> MATERIAL SHOWN:
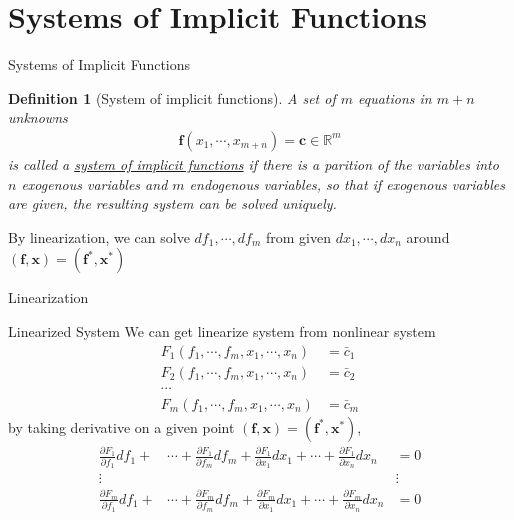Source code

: \documentclass[a4paper,11pt]{article}
\newtheorem{defn}{Definition}
\newcommand{\bb}{\mathbb}
\newcommand{\bd}{\mathbf}
\newcommand{\p}{\partial}
\begin{document}
\section{Systems of Implicit Functions} %
\label{sec:systems_of_implicit_functions}
\begin{frame}[t]{Systems of Implicit Functions}
	\begin{defn}
		[System of implicit functions] A set of $m$ equations in $m+n$ unknowns
		\begin{align*}
			\bd{f}(x_1,\cdots,x_{m+n}) = \bd c \in \bb{R}^m
		\end{align*}
		is called a \uline{system of implicit functions} if there is a parition of the variables into $n$ exogenous variables and $m$ endogenous variables, so that if exogenous variables are given, the resulting system can be solved uniquely.
	\end{defn}
		By linearization, we can solve $df_1,\cdots,df_m$ from given $dx_1,\cdots,dx_n$ around $(\bd{f},\bd{x})=(\bd{f}^\ast,\bd{x}^\ast)$
\end{frame}
\begin{frame}[t]{Linearization}
	\begin{block}
		{Linearized System}
		We can get linearize system from nonlinear system
		\begin{align*}
			F_1(f_1,\cdots,f_m, x_1,\cdots,x_n) &= \bar c_1\\
			F_2(f_1,\cdots,f_m, x_1,\cdots,x_n) &= \bar c_2\\
			\cdots\\
			F_m(f_1,\cdots,f_m, x_1,\cdots,x_n) &= \bar c_m
		\end{align*}
		by taking derivative on a given point $(\bd{f},\bd{x})=(\bd{f}^\ast,\bd{x}^\ast)$,
		\begin{align*}
			\frac{\p F_1}{\p f_1}df_1 + 
			&\cdots + \frac{\p F_1}{\p f_m}df_m + \frac{\p F_1}{\p x_1}dx_1 + 
			\cdots + \frac{\p F_1}{\p x_n}dx_n 
			&= 0 \\
			\vdots&
			&\vdots
			\\
			\frac{\p F_m}{\p f_1}df_1 + 
			&\cdots + \frac{\p F_m}{\p f_m}df_m + \frac{\p F_m}{\p x_1}dx_1 + \cdots + \frac{\p F_m}{\p x_n}dx_n 
			&= 0 \\
		\end{align*}
	\end{block}
\end{frame}
\end{document}
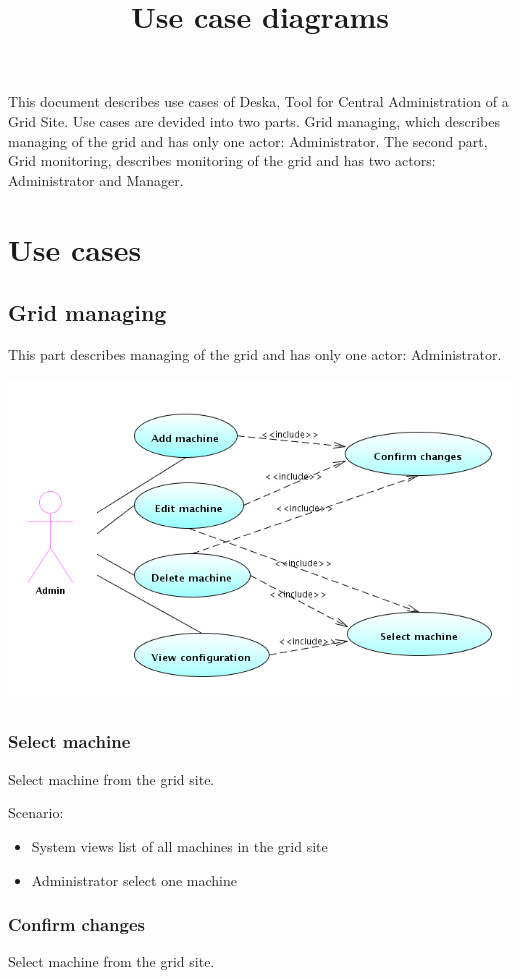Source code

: \documentclass{article}
\begin{document}
\title{Use case diagrams}

This document describes use cases of Deska, Tool for Central Administration
of a Grid Site. Use cases are devided into two parts. Grid managing, which
describes managing of the grid and has only one actor: Administrator.
The second part, Grid monitoring, describes monitoring of the grid and has
two actors: Administrator and Manager.

\section{Use cases}

\subsection{Grid managing}
This part describes managing of the grid and has only one actor: Administrator.

\includegraphics[width=\linewidth]{grid_managing.png}

\subsubsection{Select machine}
Select machine from the grid site.

Scenario:
\begin{itemize}
\item{System views list of all machines in the grid site}
\item{Administrator select one machine}
\end{itemize}

\subsubsection{Confirm changes}
Select machine from the grid site.
\end{document}
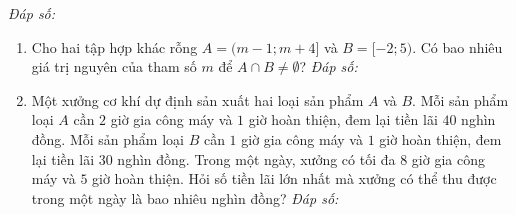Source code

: \documentclass[12pt,a4paper]{article}
\newcommand{\answerbox}{\hfill\textit{Đáp số:}\ \fbox{\rule{0pt}{9pt}\hspace{2.2cm}}}
\begin{document}
\begin{enumerate}
\begin{center}
\vspace{-6pt}
\end{center}
\answerbox
\end{enumerate}
\newpage

\begin{enumerate}[resume]
\item Cho hai tập hợp khác rỗng $A = (m - 1; m + 4]$ và $B = [-2; 5)$. Có bao nhiêu giá trị nguyên của tham số $m$ để $A \cap B \ne \emptyset$?
\answerbox

\item Một xưởng cơ khí dự định sản xuất hai loại sản phẩm $A$ và $B$. Mỗi sản phẩm loại $A$ cần $2$ giờ gia công máy và $1$ giờ hoàn thiện, đem lại tiền lãi $40$ nghìn đồng. Mỗi sản phẩm loại $B$ cần $1$ giờ gia công máy và $1$ giờ hoàn thiện, đem lại tiền lãi $30$ nghìn đồng. Trong một ngày, xưởng có tối đa $8$ giờ gia công máy và $5$ giờ hoàn thiện. Hỏi số tiền lãi lớn nhất mà xưởng có thể thu được trong một ngày là bao nhiêu nghìn đồng?
\answerbox
\end{enumerate}
\end{document}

> WHAT IS BEING ASKED: Give the number of lines in the records above in which the word "enumerate" appears. Include no other text.

> COMPLETED TASK: 4